Vendredi 15H17 : La CIA avait-elle tout prévu ? saison 3
3 jours après qu’on l’a appelé, ce président qu’on avait sollicité pour recueillir son point de vue après les premiers articles parus en presse régionale nous retourne notre appel. “Au Portugal où nous sommes installés, c’est la même chose. A Tunis, idem mais avec un couvre feu à 18H. On a donc cessé toutes les campagnes d’appels sortants ; dans ce pays, on pratique surtout de la télévente et de la prospection par téléphone et donc, très vite, on s’est dit que ce n’était pas trop la période. La semaine a été un peu folle pour tenter de concilier tous les impératifs sans faire n’importe quoi. Vous savez Manuel, les contraintes de qualité de service, d’efficacité, de qualité de l’expérience client sur lesquels les conversations de nos collaborateurs et l’entreprise sont jugées auditées, benchmarkées, ne prévoient pas de mode dégradé. Or on sait pas ce que peuvent produire des salariés travaillant dans un nouveau contexte, sans animation et les services qu’ils ont d’habitude à proximité.”
On a demandé à cet homme discret et qui parle assez peu aux médias ce qu’il retenait de cette semaine : “Les flux ont baissé en moyenne de 50% sur toutes les activités. Le déploiement du télétravail se poursuit. Et dans nos centres de contacts, finalement restés ouverts quasiment partout, travaillent et viennent deux fois moins de collaborateurs. Ils sont donc dans les conditions adéquates pour ne pas trop se toucher ou frôler. Pour ceux qui étaient affectés à des missions de télévente, nous les avons mis en chômage technique. Les centres de contacts permettent à l’économie de continuer de fonctionner, aux livebox d’être dépannées, aux banques de gérer les opérations en banque à distance.

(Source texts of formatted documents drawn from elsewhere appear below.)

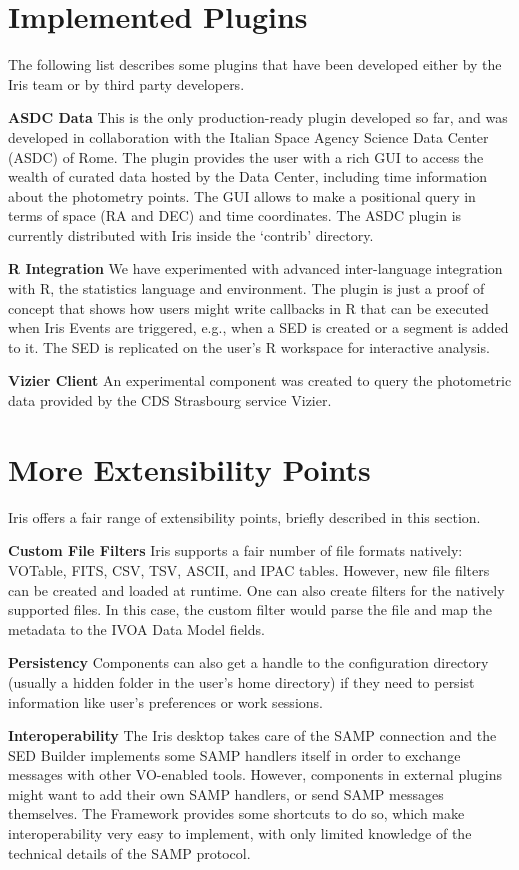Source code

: \section{Implemented Plugins}
The following list describes some plugins that have been developed either by the Iris team or by third party developers.

\textbf{ASDC Data}
This is the only production-ready plugin developed so far, and was developed in collaboration with the Italian Space Agency Science Data Center (ASDC) of Rome. The plugin provides the user with a rich GUI to access the wealth of curated data hosted by the Data Center, including time information about the photometry points. The GUI allows to make a positional query in terms of space (RA and DEC) and time coordinates.
The ASDC plugin is currently distributed with Iris inside the `contrib' directory.

\textbf{R Integration}
We have experimented with advanced inter-language integration with R, the statistics language and environment. The plugin is just a proof of concept that shows how users might write callbacks in R that can be executed when Iris Events are triggered, e.g., when a SED is created or a segment is added to it. The SED is replicated on the user's R workspace for interactive analysis.

\textbf{Vizier Client}
An experimental component was created to query the photometric data provided by the CDS Strasbourg service Vizier.

\section{More Extensibility Points}
Iris offers a fair range of extensibility points, briefly described in this section.

\textbf{Custom File Filters}
Iris supports a fair number of file formats natively: VOTable, FITS, CSV, TSV, ASCII, and IPAC tables. However, new file filters can be created and loaded at runtime. One can also create filters for the natively supported files. In this case, the custom filter would parse the file and map the metadata to the IVOA Data Model fields.

\textbf{Persistency}
Components can also get a handle to the configuration directory (usually a hidden folder in the user's home directory) if they need to persist information like user's preferences or work sessions.

\textbf{Interoperability}
The Iris desktop takes care of the SAMP connection and the SED Builder implements some SAMP handlers itself in order to exchange messages with other VO-enabled tools. However, components in external plugins might want to add their own SAMP handlers, or send SAMP messages themselves. The Framework provides some shortcuts to do so, which make interoperability very easy to implement, with only limited knowledge of the technical details of the SAMP protocol.


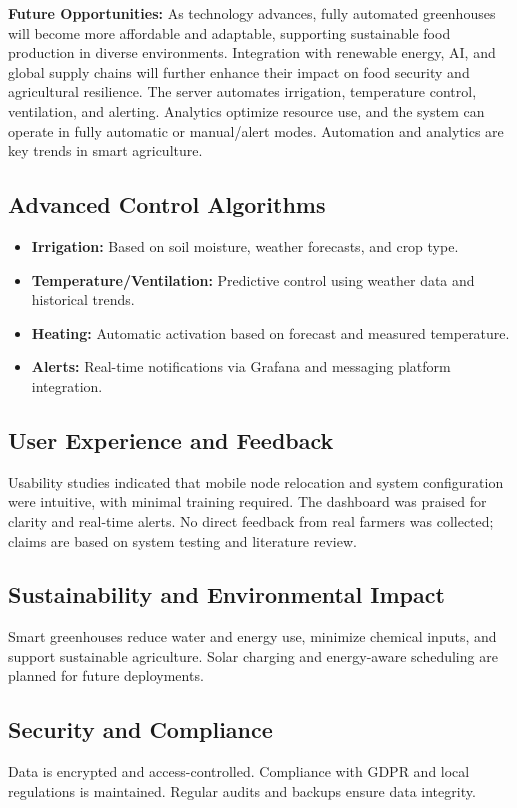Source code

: \documentclass[12pt,a4paper]{article}
\begin{document}
\textbf{Future Opportunities:} As technology advances, fully automated greenhouses will become more affordable and adaptable, supporting sustainable food production in diverse environments. Integration with renewable energy, AI, and global supply chains will further enhance their impact on food security and agricultural resilience.
The server automates irrigation, temperature control, ventilation, and alerting. Analytics optimize resource use, and the system can operate in fully automatic or manual/alert modes. Automation and analytics are key trends in smart agriculture.

\subsection{Advanced Control Algorithms}
\begin{itemize}
    \item \textbf{Irrigation:} Based on soil moisture, weather forecasts, and crop type.
    \item \textbf{Temperature/Ventilation:} Predictive control using weather data and historical trends.
    \item \textbf{Heating:} Automatic activation based on forecast and measured temperature.
    \item \textbf{Alerts:} Real-time notifications via Grafana and messaging platform integration.
\end{itemize}

\subsection{User Experience and Feedback}
Usability studies indicated that mobile node relocation and system configuration were intuitive, with minimal training required. The dashboard was praised for clarity and real-time alerts. No direct feedback from real farmers was collected; claims are based on system testing and literature review.

\subsection{Sustainability and Environmental Impact}
Smart greenhouses reduce water and energy use, minimize chemical inputs, and support sustainable agriculture. Solar charging and energy-aware scheduling are planned for future deployments.

\subsection{Security and Compliance}
Data is encrypted and access-controlled. Compliance with GDPR and local regulations is maintained. Regular audits and backups ensure data integrity.
\end{document}
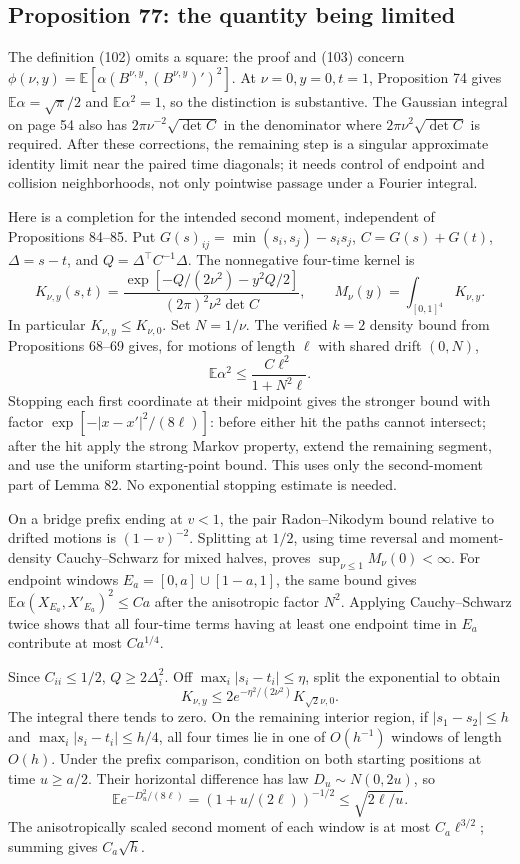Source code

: \documentclass[10pt]{article}
\begin{document}
\subsection*{Proposition 77: the quantity being limited}
The definition (102) omits a square: the proof and (103) concern \(\phi(\nu,y)=\mathbb E[\alpha(B^{\nu,y},(B^{\nu,y})')^2]\). At \(\nu=0,y=0,t=1\), Proposition 74 gives \(\mathbb E\alpha=\sqrt{\pi}/2\) and \(\mathbb E\alpha^2=1\), so the distinction is substantive. The Gaussian integral on page 54 also has \(2\pi\nu^{-2}\sqrt{\det C}\) in the denominator where \(2\pi\nu^2\sqrt{\det C}\) is required. After these corrections, the remaining step is a singular approximate identity limit near the paired time diagonals; it needs control of endpoint and collision neighborhoods, not only pointwise passage under a Fourier integral.\par
Here is a completion for the intended second moment, independent of Propositions 84–85. Put \(G(s)_{ij}=\min(s_i,s_j)-s_i s_j\), \(C=G(s)+G(t)\), \(\Delta=s-t\), and \(Q=\Delta^\top C^{-1}\Delta\). The nonnegative four-time kernel is \[K_{\nu,y}(s,t)
 =\frac{\exp[-Q/(2\nu^2)-y^2Q/2]}
 {(2\pi)^2\nu^2\det C},\qquad
 M_\nu(y)=\int_{[0,1]^4}K_{\nu,y}.\] In particular \(K_{\nu,y}\le K_{\nu,0}\). Set \(N=1/\nu\). The verified \(k=2\) density bound from Propositions 68–69 gives, for motions of length \(\ell\) with shared drift \((0,N)\), \[\mathbb E\alpha^2\le\frac{C\ell^2}{1+N^2\ell}.\] Stopping each first coordinate at their midpoint gives the stronger bound with factor \(\exp[-|x-x'|^2/(8\ell)]\): before either hit the paths cannot intersect; after the hit apply the strong Markov property, extend the remaining segment, and use the uniform starting-point bound. This uses only the second-moment part of Lemma 82. No exponential stopping estimate is needed.\par
On a bridge prefix ending at \(v<1\), the pair Radon–Nikodym bound relative to drifted motions is \((1-v)^{-2}\). Splitting at \(1/2\), using time reversal and moment-density Cauchy–Schwarz for mixed halves, proves \(\sup_{\nu\le1}M_\nu(0)<\infty\). For endpoint windows \(E_a=[0,a]\cup[1-a,1]\), the same bound gives \(\mathbb E\alpha(X_{E_a},X'_{E_a})^2\le Ca\) after the anisotropic factor \(N^2\). Applying Cauchy–Schwarz twice shows that all four-time terms having at least one endpoint time in \(E_a\) contribute at most \(Ca^{1/4}\).\par
Since \(C_{ii}\le1/2\), \(Q\ge2\Delta_i^2\). Off \(\max_i|s_i-t_i|\le\eta\), split the exponential to obtain \[K_{\nu,y}\le2e^{-\eta^2/(2\nu^2)}K_{\sqrt2\nu,0}.\] The integral there tends to zero. On the remaining interior region, if \(|s_1-s_2|\le h\) and \(\max_i|s_i-t_i|\le h/4\), all four times lie in one of \(O(h^{-1})\) windows of length \(O(h)\). Under the prefix comparison, condition on both starting positions at time \(u\ge a/2\). Their horizontal difference has law \(D_u\sim N(0,2u)\), so \[\mathbb Ee^{-D_u^2/(8\ell)}
 =(1+u/(2\ell))^{-1/2}\le\sqrt{2\ell/u}.\] The anisotropically scaled second moment of each window is at most \(C_a\ell^{3/2}\); summing gives \(C_a\sqrt h\).\par
\end{document}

Nous renseignons sur les livraisons pour les commandes passées sur des sites de e-commerce, etc. Mais cette facette là, l’utilité économique et sociétale de notre métier n’intéresse décidément personne. C’est dommage.”
Comme on sait que ce fils de commerçants est également un homme lettré et réfléchi, on lui a demandé si rien d’autre ne le questionnait : “On m’a partagé les extraits d’un livre dans lequel tout ce qui nous arrive a plus ou moins été prévu : une pandémie qui bloque comme ça l’économie mondiale. Le livre s’appelle Le nouveau rapport de la CIA, présenté par Alexandre Adler. Il faut que je vérifie qu’il ne s’agit pas de fake news, mais si c’est vrai, pourquoi ne parvient-on pas à planifier, s’organiser ?”
Un peu partout en France cette semaine, les concurrents et collègues de Denis Akriche ont dû également gérer ces mêmes injonctions contradictoires (Webhelp, Teleperformance, Euro CRM, etc.). Les confinements annoncés au Maroc, en Tunisie, à l’Ile Maurice ou à Madagascar vont probablement endommager la qualité de service dans de nombreux services clients de grandes marques. Mais en parcourant le chapitre deux -qui suit- on découvrira que bon nombre de ces entrepreneurs ont du poil aux pattes, si vous nous permettez l’expression. Ils vont s’adapter. Et poursuivre le dialogue entamé, via leur syndicat, le SP2C, avec les donneurs d’ordre pour ériger ou adapter les bonnes pratiques constatées ou espérées.